# 05 pathfinder AC problem front vents will not blow SOLVED



## wandaniers (Jul 6, 2011)

AC problem on my 2005 nissan pathfinder LE write up

Ok well after much reseach and no real staight solutions that I could find, I decided to try and tackle my AC problem because it has been soo hot lately and having the windows down with hot air blowing on you or not to mention pregant wife is not fun. 

So the problem is the AC / Heat or any air for that matter would not blow out the front vents but the ac would however blow out the top vents all the way in the 3rd row.
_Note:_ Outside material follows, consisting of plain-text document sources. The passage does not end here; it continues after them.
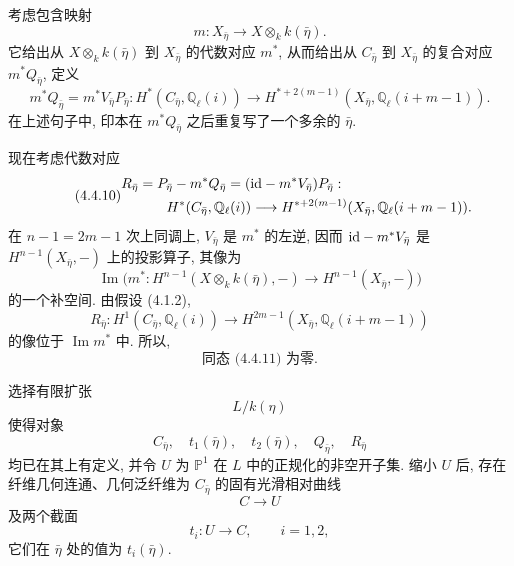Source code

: 考虑包含映射
\begin{equation*}
m:X_{\bar\eta}\longrightarrow X\otimes_k k(\bar\eta).
\end{equation*}
它给出从 $X\otimes_k k(\bar\eta)$ 到 $X_{\bar\eta}$ 的代数对应 $m^*$, 从而给出从 $C_{\bar\eta}$ 到 $X_{\bar\eta}$ 的复合对应 $m^*Q_{\bar\eta}$, 定义
\begin{equation}\tag{4.4.9}
m^*Q_{\bar\eta}=m^*V_{\bar\eta}P_{\bar\eta}:
H^*(C_{\bar\eta},\mathbb Q_\ell(i))
\longrightarrow
H^{*+2(m-1)}(X_{\bar\eta},\mathbb Q_\ell(i+m-1)).
\end{equation}
在上述句子中, 印本在 $m^*Q_{\bar\eta}$ 之后重复写了一个多余的 $\bar\eta$.

现在考虑代数对应
\begin{equation}\tag{4.4.10}
\begin{split}
R_{\bar\eta}
&=P_{\bar\eta}-m^*Q_{\bar\eta}
=(\id-m^*V_{\bar\eta})P_{\bar\eta}:\\
&\hspace{2em}H^*(C_{\bar\eta},\mathbb Q_\ell(i))
\longrightarrow
H^{*+2(m-1)}(X_{\bar\eta},\mathbb Q_\ell(i+m-1)).
\end{split}
\end{equation}
在 $n-1=2m-1$ 次上同调上, $V_{\bar\eta}$ 是 $m^*$ 的左逆, 因而 $\id-m^*V_{\bar\eta}$ 是 $H^{n-1}(X_{\bar\eta},-)$ 上的投影算子, 其像为
\begin{equation*}
\operatorname{Im}\bigl(m^*:H^{n-1}(X\otimes_k k(\bar\eta),-)
\longrightarrow H^{n-1}(X_{\bar\eta},-)\bigr)
\end{equation*}
的一个补空间. 由假设 (4.1.2),
\begin{equation}\tag{4.4.11}
R_{\bar\eta}:H^1(C_{\bar\eta},\mathbb Q_\ell(i))
\longrightarrow
H^{2m-1}(X_{\bar\eta},\mathbb Q_\ell(i+m-1))
\end{equation}
的像位于 $\operatorname{Im}m^*$ 中. 所以,
\begin{equation}\tag{4.4.12}
\text{同态 (4.4.11) 为零.}
\end{equation}

选择有限扩张
\begin{equation*}
L/k(\eta)
\end{equation*}
使得对象
\begin{equation*}
C_{\bar\eta},\quad t_1(\bar\eta),\quad t_2(\bar\eta),\quad
Q_{\bar\eta},\quad R_{\bar\eta}
\end{equation*}
均已在其上有定义, 并令 $U$ 为 $\mathbb P^1$ 在 $L$ 中的正规化的非空开子集. 缩小 $U$ 后, 存在纤维几何连通、几何泛纤维为 $C_{\bar\eta}$ 的固有光滑相对曲线
\begin{equation*}
C\longrightarrow U
\end{equation*}
及两个截面
\begin{equation*}
t_i:U\longrightarrow C,\qquad i=1,2,
\end{equation*}
它们在 $\bar\eta$ 处的值为 $t_i(\bar\eta)$.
I knew than something was wrong with the front blower (as pathfinders have 2 blower motors, 1 for the front and 1 for the rear). 

After checking all the fuses in the car on the side of the glove box and the fuse in the engine bay, I found they all turned out to be good.

Next thing I did was run power to my front blower motor (which is located underneath the glovebox on the passanger side of the truck). There are 2 plugs that are right there, the smaller of the 2 is for the blower motor. So I unpluged it and ran a power wire right from the battery to the one pin and ran a ground to the other. The blower fired up but sounded horrible. 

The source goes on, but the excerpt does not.